Given records:
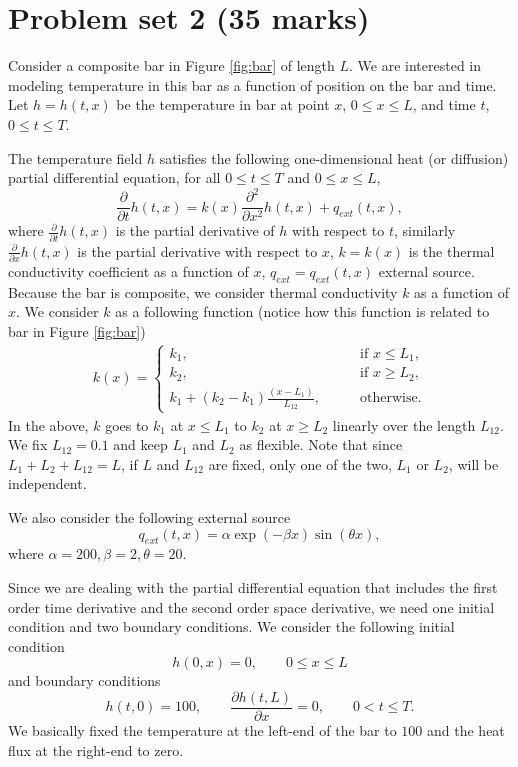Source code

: \documentclass[11pt,a4paper]{article}
\newcommand{\p}{\partial }
\begin{document}
\section{Problem set 2 (35 marks)}
Consider a composite bar in Figure \ref{fig:bar} of length $L$. We are interested in modeling temperature in this bar as a function of position on the bar and time. Let $h = h(t, x)$ be the temperature in bar at point $x$, $0\leq x \leq L$, and time $t$, $0 \leq t \leq T$. 

The temperature field $h$ satisfies the following one-dimensional heat (or diffusion) partial differential equation, for all $0 \leq t \leq T$ and $0\leq x \leq L$,
\begin{equation}\label{eq:pde}
\frac{\p}{\p t} h(t, x) = k(x) \frac{\p^2 }{\p x^2} h(t, x) + q_{ext}(t, x),
\end{equation}
where $\frac{\p}{\p t} h(t, x)$ is the partial derivative of $h$ with respect to $t$, similarly $\frac{\p}{\p x} h(t, x)$ is the partial derivative with respect to $x$, $k = k(x)$ is the thermal conductivity coefficient as a function of $x$, $q_{ext} = q_{ext}(t, x)$ external source. Because the bar is composite, we consider thermal conductivity $k$ as a function of $x$. We consider $k$ as a following function (notice how this function is related to bar in Figure \ref{fig:bar})
\begin{align}\label{eq:cond}
k(x) = \begin{cases}
k_1, & \qquad \text{if } x \leq L_1, \\
k_2, & \qquad \text{if } x \geq L_2, \\
k_1 + (k_2 - k_1)\frac{(x - L_1)}{L_{12} }, &\qquad \text{otherwise}.
\end{cases}
\end{align}
In the above, $k$ goes to $k_1$ at $x \leq L_1$ to $k_2$ at $x \geq L_2$ linearly over the length $L_{12}$. We fix $L_{12} = 0.1$ and keep $L_1$ and $L_2$ as flexible. Note that since $L_1 + L_2 + L_{12} = L$, if $L$ and $L_{12}$ are fixed, only one of the two, $L_1$ or $L_2$, will be independent. 

We also consider the following external source
\begin{equation}\label{eq:qext}
q_{ext}(t, x) = \alpha \exp(-\beta x) \sin(\theta x),
\end{equation}
where $\alpha = 200, \beta = 2, \theta = 20$.

Since we are dealing with the partial differential equation that includes the first order time derivative and the second order space derivative, we need one initial condition and two boundary conditions. We consider the following initial condition
\begin{equation}\label{eq:pdeIC}
h(0, x) = 0, \qquad 0 \leq x \leq L
\end{equation}
and boundary conditions
\begin{equation}
h(t, 0) = 100, \qquad \frac{\p h(t, L)}{\p x} = 0, \qquad 0 < t \leq T.
\end{equation}
We basically fixed the temperature at the left-end of the bar to $100$ and the heat flux at the right-end to zero.
\end{document}
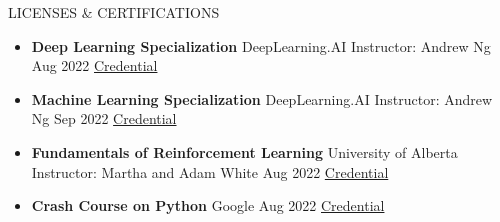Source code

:\documentclass[]{CV}
\begin{document}
\vspace{-4mm}
\begin{section}{LICENSES \& CERTIFICATIONS}
\begin{multicols}{2}
\begin{itemize}
\item {\textbf{Deep Learning Specialization} \newline DeepLearning.AI \newline Instructor: Andrew Ng \newline Aug 2022 \newline \href{https://www.coursera.org/account/accomplishments/specialization/certificate/LGYU3FW9F9AX}{Credential}}

\item {\textbf{Machine Learning Specialization} \newline DeepLearning.AI \newline Instructor: Andrew Ng \newline Sep 2022 \newline \href{https://www.coursera.org/account/accomplishments/specialization/certificate/JFDSEZCH8ECY}{Credential}}

\item {\textbf{Fundamentals of Reinforcement Learning} \newline University of Alberta \newline Instructor: Martha and Adam White \newline Aug 2022 \newline \href{https://www.coursera.org/account/accomplishments/certificate/L2QGQYLFC8DL}{Credential}}
\item {\textbf{Crash Course on Python} \newline Google \newline Aug 2022  \newline \href{https://www.coursera.org/account/accomplishments/certificate/V9RF53KNW4TS}{Credential}}
\end{itemize}
\end{multicols}
\end{section}
\end{document}
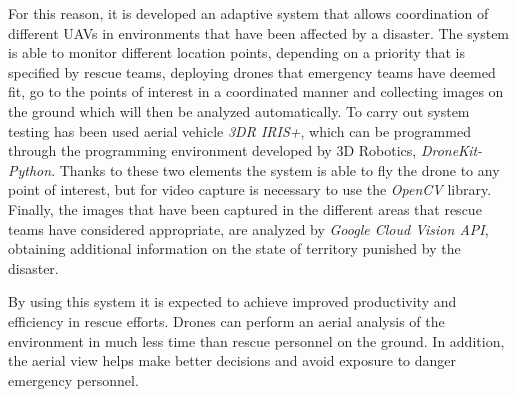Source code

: For this reason, it is developed an adaptive system that allows coordination of different UAVs in environments that have been affected by a disaster. The system is able to monitor different location points, depending on a priority that is specified by rescue teams, deploying drones that emergency teams have deemed fit, go to the points of interest in a coordinated manner and collecting images on the ground which will then be analyzed automatically. To carry out system testing has been used aerial vehicle \textit{3DR IRIS+}, which can be programmed through the programming environment developed by 3D Robotics, \textit{DroneKit-Python}. Thanks to these two elements the system is able to fly the drone to any point of interest, but for video capture is necessary to use the \textit{OpenCV} library. Finally, the images that have been captured in the different areas that rescue teams have considered appropriate, are analyzed by \textit{Google Cloud Vision \acs{API}}, obtaining additional information on the state of territory punished by the disaster.

By using this system it is expected to achieve improved productivity and efficiency in rescue efforts. Drones can perform an aerial analysis of the environment in much less time than rescue personnel on the ground. In addition, the aerial view helps make better decisions and avoid exposure to danger emergency personnel.
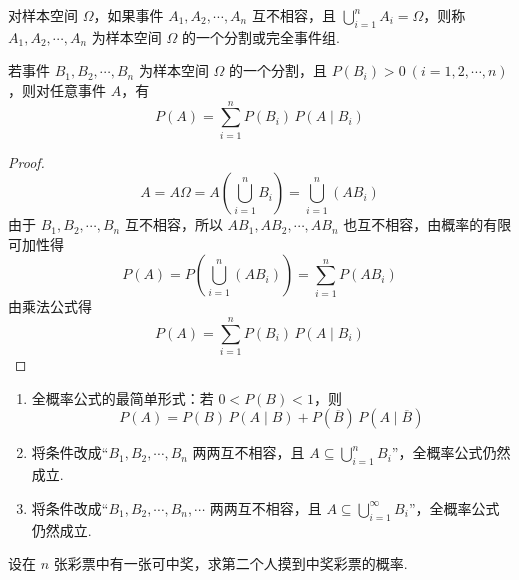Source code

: \begin{definition}
    \indent 对样本空间 $\varOmega$，如果事件 $A_1,A_2,\cdots,A_n$ 互不相容，且 $\displaystyle\bigcup_{i=1}^n A_i=\varOmega$，则称 $A_1,A_2,\cdots,A_n$ 为样本空间 $\varOmega$ 的一个{\heiti 分割}或{\heiti 完全事件组}.
\end{definition}

\begin{theorem}[][全概率公式]
    \indent 若事件 $B_1,B_2,\cdots,B_n$ 为样本空间 $\varOmega$ 的一个分割，且 $P(B_i)>0 \ (i=1,2,\cdots,n)$，则对任意事件 $A$，有
    \begin{equation} \label{equation:total}
        P(A) = \sum_{i=1}^n P(B_i) \, P(A \mid B_i)
    \end{equation}
\end{theorem}

\begin{proof}
    $$
    A = A \varOmega = A \left( \bigcup_{i=1}^n B_i \right) = \bigcup_{i=1}^n(A B_i)
    $$
    由于 $B_1,B_2,\cdots,B_n$ 互不相容，所以 $A B_1, A B_2, \cdots, A B_n$ 也互不相容，由概率的有限可加性得
    $$
    P(A) = P \left( \bigcup_{i=1}^n (A B_i) \right) = \sum_{i=1}^n P(A B_i)
    $$
    由乘法公式得
    $$
    P(A) = \sum_{i=1}^n P(B_i) \, P(A \mid B_i)
    $$
\end{proof}

\begin{note}
    \begin{enumerate}
        \item 全概率公式的最简单形式：若 $0 < P(B) < 1$，则
        $$
        P(A) = P(B) \, P(A \mid B) + P(\overline{B}) \, P(A \mid \overline{B})
        $$
        \item 将条件改成“$B_1, B_2, \cdots, B_n$ 两两互不相容，且 $A \subseteq \displaystyle\bigcup_{i=1}^n B_i$”，全概率公式仍然成立.
        \item 将条件改成“$B_1, B_2, \cdots, B_n, \cdots$ 两两互不相容，且 $A \subseteq \displaystyle\bigcup_{i=1}^{\infty} B_i$”，全概率公式仍然成立.
    \end{enumerate}
\end{note}

\begin{example}
    \indent 设在 $n$ 张彩票中有一张可中奖，求第二个人摸到中奖彩票的概率.
\end{example}

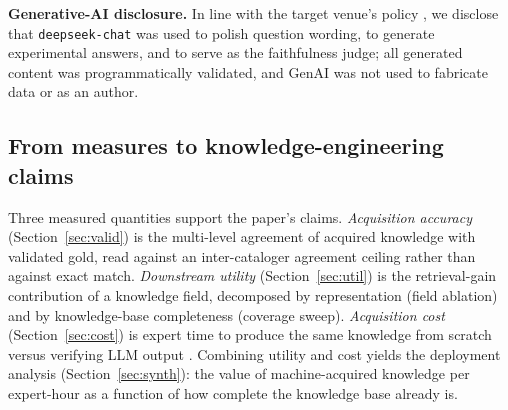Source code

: \textbf{Generative-AI disclosure.} In line with the target venue's policy
, we disclose that \texttt{deepseek-chat} was
used to polish question wording, to generate experimental answers, and to
serve as the faithfulness judge; all generated content was programmatically
validated, and GenAI was not used to fabricate data or as an author.

\subsection{From measures to knowledge-engineering claims}
\label{sec:method:from-measures}

Three measured quantities support the paper's claims. \emph{Acquisition
accuracy} (Section~\ref{sec:valid}) is the multi-level agreement of acquired
knowledge with validated gold, read against an inter-cataloger agreement
ceiling rather than against exact match. \emph{Downstream utility}
(Section~\ref{sec:util}) is the retrieval-gain contribution of a knowledge
field, decomposed by representation (field ablation) and by knowledge-base
completeness (coverage sweep). \emph{Acquisition cost}
(Section~\ref{sec:cost}) is expert time to produce the same knowledge from
scratch versus verifying LLM output . Combining utility and cost
yields the deployment analysis (Section~\ref{sec:synth}): the value of
machine-acquired knowledge per expert-hour as a function of how complete the
knowledge base already is.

The problem: Each line, from the one that holds "same knowledge from" through the last line of the entries, must be repeated exactly. Leave out everything else.

Result below:
(Section~\ref{sec:cost}) is expert time to produce the same knowledge from
scratch versus verifying LLM output . Combining utility and cost
yields the deployment analysis (Section~\ref{sec:synth}): the value of
machine-acquired knowledge per expert-hour as a function of how complete the
knowledge base already is.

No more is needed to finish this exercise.